Às 13h44, os papéis seguiam em queda de 19,05%, a 0,34 real, com mínima de 0,33 real. A divulgação trouxe números sobre a dívida total de 75,35 bilhões de reais, sendo 65,4 bilhões o alvo da recuperação.

O plano prevê aporte de capital de 3,5 bilhões de reais pela Shell a 0,25 real por ação no fechamento, e até 500 milhões de reais por meio de um veículo controlado pela Aguassanta Investimentos, de Rubens Ometto.

Também há previsão de emissão de ações ordinárias e da cisão entre Raízen Energia e Raízen Combustíveis, após o fechamento, sujeita a acordo sobre venda de ativos não estratégicos e usinas da Raízen Energia.

Para analistas do UBS BB, as novidades incluem a taxa de conversão a 0,25 real por ação e a conversão da dívida, o que pode provocar participação de cerca de 83% dos credores na empresa ao final, equivalentes a 72% das ações ordinárias.

A estrutura de pagamento prevê três alternativas: A, B e C, com diferentes combinações de conversão de dívida e emissão de instrumentos, além de possibilidades de pagamento em dinheiro sob limites específicos.

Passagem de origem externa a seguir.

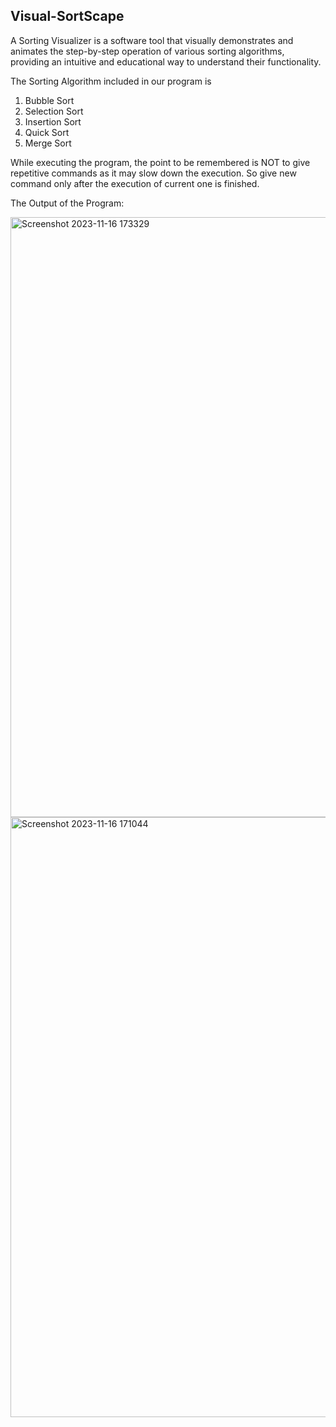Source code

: ## Visual-SortScape
A Sorting Visualizer is a software tool that visually demonstrates and animates the step-by-step operation of various sorting algorithms, providing an intuitive and educational way to understand their functionality.

The Sorting Algorithm included in our program is 
1. Bubble Sort
2. Selection Sort
3. Insertion Sort
4. Quick Sort
5. Merge Sort

While executing the program, the point to be remembered is NOT to give repetitive commands as it may slow down the execution. So give new command only after the execution of  current one is finished.


The Output of the Program:


<img width="960" alt="Screenshot 2023-11-16 173329" src="https://github.com/moonchild08/Visual-SortScape/assets/120168640/7f3771ba-ee49-42ad-8a15-ca4fed1335ef">








<img width="960" alt="Screenshot 2023-11-16 171044" src="https://github.com/moonchild08/Visual-SortScape/assets/120168640/c7eb5eb3-dd0b-43fe-a5f6-a2b2aba2173d">


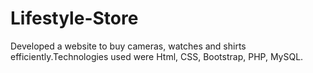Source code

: # Lifestyle-Store
Developed a website to buy cameras, watches and shirts efficiently.Technologies used were Html, CSS, Bootstrap, PHP, MySQL.
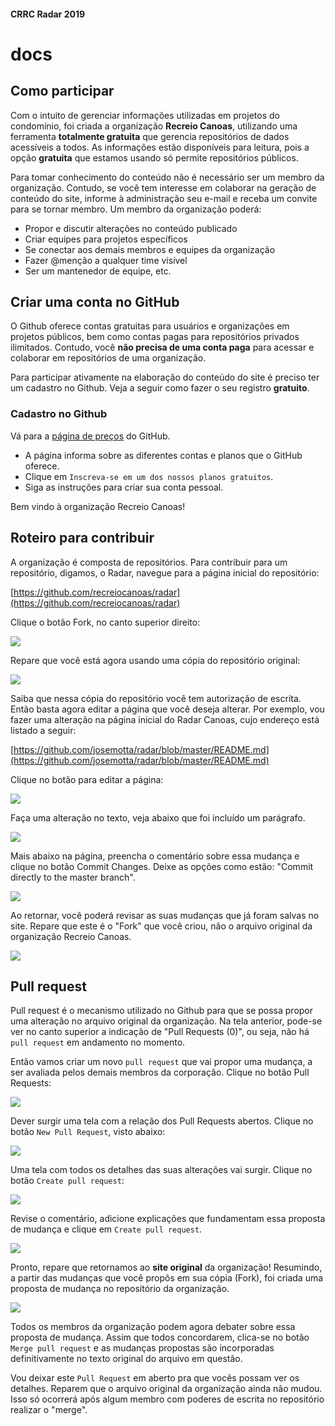 #### CRRC Radar 2019

# docs

## Como participar

Com o intuito de gerenciar informações utilizadas em projetos do condomínio, foi criada a organização **Recreio Canoas**, utilizando uma ferramenta  **totalmente gratuita** que gerencia  repositórios de dados acessíveis a todos. As informações estão disponíveis para leitura, pois a opção **gratuita** que estamos usando só permite repositórios públicos. 

Para tomar conhecimento do conteúdo não é necessário ser um membro da organização. Contudo, se você tem interesse em  colaborar na geração de conteúdo do site, informe à administração seu e-mail e receba um convite para se tornar membro. Um membro da organização poderá:

- Propor e discutir alterações no conteúdo publicado
- Criar equipes para projetos específicos
- Se conectar aos demais membros e equipes da organização
- Fazer @menção a qualquer time visível
- Ser um mantenedor de equipe, etc.

## Criar uma conta no GitHub

O Github oferece contas gratuitas para usuários e organizações em projetos públicos, bem como contas pagas para repositórios privados ilimitados. Contudo, você **não precisa de uma conta  paga** para acessar e colaborar em repositórios de uma organização.

Para participar ativamente na elaboração do conteúdo do site é preciso ter um cadastro no Github. Veja a seguir como fazer o seu registro **gratuito**.

### Cadastro no Github

Vá para a [página de preços](https://github.com/pricing) do GitHub.

- A página informa sobre as diferentes contas e planos que o GitHub oferece.
- Clique em `Inscreva-se em um dos nossos planos gratuitos`.
- Siga as instruções para criar sua conta pessoal.

Bem vindo à organização Recreio Canoas! 

## Roteiro para contribuir

A organização é composta de repositórios. Para contribuir para um repositório, digamos, o Radar, navegue para a página inicial do repositório:

[https://github.com/recreiocanoas/radar](https://github.com/recreiocanoas/radar)

Clique o botão Fork, no canto superior direito:

![](https://i.imgur.com/j87uFhx.png)

Repare que você está agora usando uma cópia do repositório original:

![](https://i.imgur.com/Hxc3GJO.png)

Saiba que nessa cópia do repositório você tem autorização de escrita. Então basta agora editar a página que você deseja alterar. Por exemplo, vou fazer uma alteração na página inicial do Radar Canoas, cujo endereço está listado a seguir:

[https://github.com/josemotta/radar/blob/master/README.md](https://github.com/josemotta/radar/blob/master/README.md)

Clique no botão para editar a página:

![](https://i.imgur.com/lwkbERV.png)

Faça uma alteração no texto, veja abaixo que foi incluído um parágrafo.

![](https://i.imgur.com/ZTZVHk1.png)

Mais abaixo na página, preencha o comentário sobre essa mudança e clique no botão Commit Changes. Deixe as opções como estão: "Commit directly to the master branch".

![](https://i.imgur.com/1tdHSqY.png)

Ao retornar, você poderá revisar as suas mudanças que já foram salvas no site. Repare que este é o "Fork" que você criou, não o arquivo original da organização Recreio Canoas.

![](https://i.imgur.com/hJyhN7i.png)

## Pull request

Pull request é o mecanismo utilizado no Github para que se possa propor uma alteração no arquivo original da organização. Na tela anterior, pode-se ver no canto superior a indicação de "Pull Requests (0)", ou seja, não há `pull request` em andamento no momento.


Então vamos criar um novo `pull request` que vai propor uma mudança, a ser avaliada pelos demais membros da corporação. Clique no botão Pull Requests:

![](https://i.imgur.com/GayeTcG.png)

Dever surgir uma tela com a relação dos Pull Requests abertos. Clique no botão `New Pull Request`, visto abaixo:

![](https://i.imgur.com/km1Dmxq.png)

Uma tela com todos os detalhes das suas alterações vai surgir. Clique no botão `Create pull request`:

![](https://i.imgur.com/yBMDRYU.png)

Revise o comentário, adicione explicações que fundamentam essa proposta de mudança e clique em `Create pull request`.

![](https://i.imgur.com/4FldEXr.png)

Pronto, repare que retornamos ao **site original** da organização! Resumindo, a partir das mudanças que você propôs em sua cópia (Fork), foi criada uma proposta de mudança no repositório da organização.

![](https://i.imgur.com/xEB7Qyj.png) 

Todos os membros da organização podem agora debater sobre essa proposta de mudança. Assim que todos concordarem, clica-se no botão `Merge pull request` e as mudanças propostas são incorporadas definitivamente no texto original do arquivo em questão.

Vou deixar este `Pull Request` em aberto pra que vocês possam ver os detalhes. Reparem que o arquivo original da organização ainda não mudou. Isso só ocorrerá após algum membro com poderes de escrita no repositório realizar o "merge".
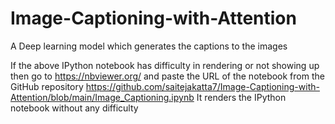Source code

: # Image-Captioning-with-Attention
A Deep learning model which generates the captions to the images

If the above IPython notebook has difficulty in rendering or not showing up then go to https://nbviewer.org/ and paste the URL of the notebook from the GitHub repository  https://github.com/saitejakatta7/Image-Captioning-with-Attention/blob/main/Image_Captioning.ipynb
It renders the IPython notebook without any difficulty
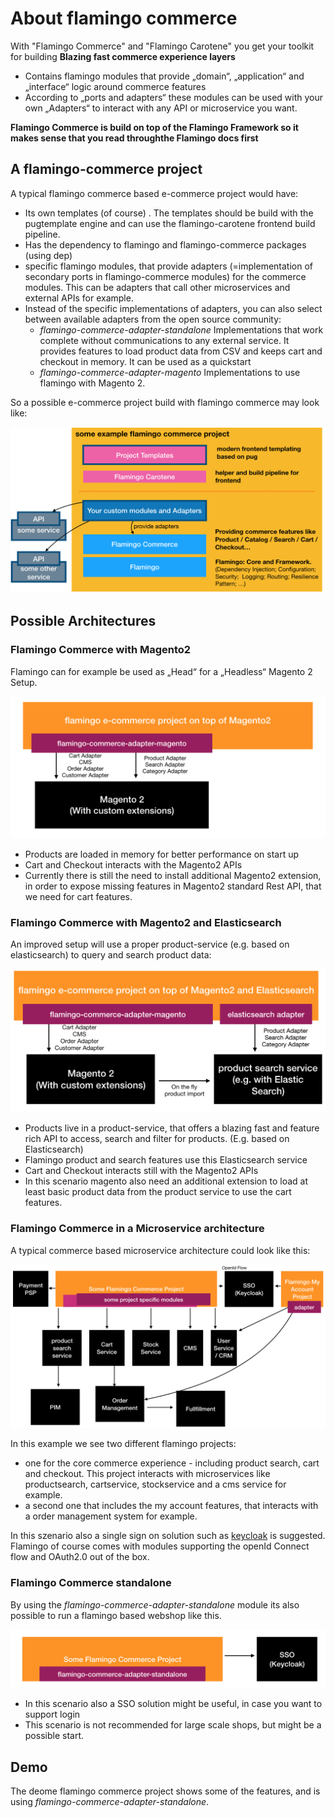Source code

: # About flamingo commerce

With "Flamingo Commerce" and "Flamingo Carotene" you get your toolkit for building **Blazing fast commerce experience layers**

* Contains flamingo modules that provide „domain“, „application“ and „interface“ logic around commerce features
* According to „ports and adapters“ these modules can be used with your own „Adapters“ to interact with any API or microservice you want.

**Flamingo Commerce is build on top of the Flamingo Framework so it makes sense that you read throughthe Flamingo docs first**

## A flamingo-commerce project

A typical flamingo commerce based e-commerce project would have:

* Its own templates (of course) . The templates should be build with the pugtemplate engine and can use the flamingo-carotene frontend build pipeline.
* Has the dependency to flamingo and flamingo-commerce packages (using dep)
* specific flamingo modules, that provide adapters (=implementation of secondary ports in flamingo-commerce modules) for the commerce modules. This can be adapters that call other microservices and external APIs for example.
* Instead of the specific implementations of adapters, you can also select between available adapters from the open source community:
    * *flamingo-commerce-adapter-standalone* Implementations that work complete without communications to any external service. It provides features to load product data from CSV and keeps cart and checkout in memory. It can be used as a quickstart
    * *flamingo-commerce-adapter-magento* Implementations to use flamingo with Magento 2.

So a possible e-commerce project build with flamingo commerce may look like:

![Logo](flamingo-commerce-overview.png)

## Possible Architectures

### Flamingo Commerce with Magento2

Flamingo can for example be used as „Head“ for a „Headless“ Magento 2 Setup.

![Logo](flamingo-magento2.png)

* Products are loaded in memory for better performance on start up
* Cart and Checkout interacts with the Magento2 APIs
* Currently there is still the need to install additional Magento2 extension, in order to expose missing features in Magento2 standard Rest API, that we need for cart features.


### Flamingo Commerce with Magento2 and Elasticsearch

An improved setup will use a proper product-service (e.g. based on elasticsearch) to query and search product data:

![Logo](flamingo-magento2-es.png)

* Products live in a product-service, that offers a blazing fast and feature rich API to access, search and filter for products. (E.g. based on Elasticsearch)
* Flamingo product and search features use this Elasticsearch service
* Cart and Checkout interacts still with the Magento2 APIs
* In this scenario magento also need an additional extension to load at least basic product data from the product service to use the cart features.


### Flamingo Commerce in a Microservice architecture

A typical commerce based microservice architecture could look like this:

![Logo](flamingo-ms.png)

In this example we see two different flamingo projects:

* one for the core commerce experience - including product search, cart and checkout. This project interacts with microservices like productsearch, cartservice, stockservice and a cms service for example.
* a second one that includes the my account features, that interacts with a order management system for example.

In this szenario also a single sign on solution such as [keycloak](https://www.aoe.com/techradar/tools/keycloak.html) is suggested. Flamingo of course comes with modules supporting the openId Connect flow and OAuth2.0 out of the box.


### Flamingo Commerce standalone

By using the *flamingo-commerce-adapter-standalone* module its also possible to run a flamingo based webshop like this.

![Logo](flamingo-standalone.png)

* In this scenario also a SSO solution might be useful, in case you want to support login
* This scenario is not recommended for large scale shops, but might be a possible start.

## Demo

The deome flamingo commerce project shows some of the features, and is using  *flamingo-commerce-adapter-standalone*.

Na alternativa A, 45% da dívida é convertida a 0,25 real por ação, com credores recebendo units, enquanto 55% vão para novos instrumentos de dívida entre Raízen Energia e Raízen Combustíveis.

A alternativa B envolve a troca da dívida por dívida emitida pela Raízen Energia, com desconto de 80% e prazo até 2047.

A alternativa C prevê pagamento em dinheiro correspondente ao menor de 75% do devido ou 9.750 reais, limitado a 150 milhões de reais, ou 200 milhões em créditos.

Do ponto de vista de governança, a atual administração permanece, mas credores podem exercer supervisão com veto limitado a questões relevantes. Após a reestruturação, o conselho terá sete membros: quatro indicados pelos credores apoiadores e três pelos acionistas investidores.